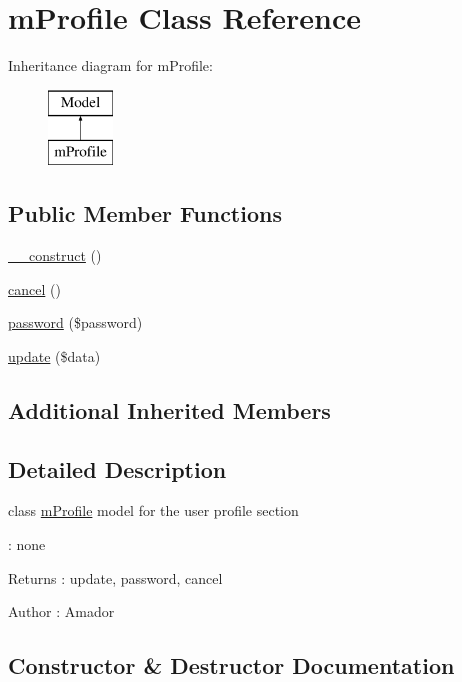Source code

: \hypertarget{classmProfile}{}\section{m\+Profile Class Reference}
\label{classmProfile}
Inheritance diagram for m\+Profile\+:\begin{figure}[H]
\begin{center}
\leavevmode
\includegraphics[height=2.000000cm]{classmProfile}
\end{center}
\end{figure}
\subsection*{Public Member Functions}
\begin{DoxyCompactItemize}
\item 
\hyperlink{classmProfile_a5aa4d11d401e5f2b4c7e6654c4ea4c10}{\+\_\+\+\_\+construct} ()
\item 
\hyperlink{classmProfile_a8bd90cf55df0ae8ca253fa2d8011a8e8}{cancel} ()
\item 
\hyperlink{classmProfile_abe1a0a9fe693ded015211151102d14a0}{password} (\$password)
\item 
\hyperlink{classmProfile_a606d60c745fdb774786c536a65533552}{update} (\$data)
\end{DoxyCompactItemize}
\subsection*{Additional Inherited Members}


\subsection{Detailed Description}
class \hyperlink{classmProfile}{m\+Profile} model for the user profile section

\+: none \begin{DoxyReturn}{Returns}
\+: update, password, cancel 
\end{DoxyReturn}
\begin{DoxyAuthor}{Author}
\+: Amador 
\end{DoxyAuthor}


\subsection{Constructor \& Destructor Documentation}
\hypertarget{classmProfile_a5aa4d11d401e5f2b4c7e6654c4ea4c10}{}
§ §
*INSTRUCTIONS FOR THE TASK*: Repeat the entries above exactly as written, but not their pictures.

*RESULT BELOW*:
Source code

: \hypertarget{classmProfile}{}\section{m\+Profile Class Reference}
\label{classmProfile}
Inheritance diagram for m\+Profile\+:\begin{figure}[H]
\begin{center}
\leavevmode
\includegraphics[height=2.000000cm]{classmProfile}
\end{center}
\end{figure}
\subsection*{Public Member Functions}
\begin{DoxyCompactItemize}
\item 
\hyperlink{classmProfile_a5aa4d11d401e5f2b4c7e6654c4ea4c10}{\+\_\+\+\_\+construct} ()
\item 
\hyperlink{classmProfile_a8bd90cf55df0ae8ca253fa2d8011a8e8}{cancel} ()
\item 
\hyperlink{classmProfile_abe1a0a9fe693ded015211151102d14a0}{password} (\$password)
\item 
\hyperlink{classmProfile_a606d60c745fdb774786c536a65533552}{update} (\$data)
\end{DoxyCompactItemize}
\subsection*{Additional Inherited Members}


\subsection{Detailed Description}
class \hyperlink{classmProfile}{m\+Profile} model for the user profile section

\+: none \begin{DoxyReturn}{Returns}
\+: update, password, cancel 
\end{DoxyReturn}
\begin{DoxyAuthor}{Author}
\+: Amador 
\end{DoxyAuthor}


\subsection{Constructor \& Destructor Documentation}
\hypertarget{classmProfile_a5aa4d11d401e5f2b4c7e6654c4ea4c10}{}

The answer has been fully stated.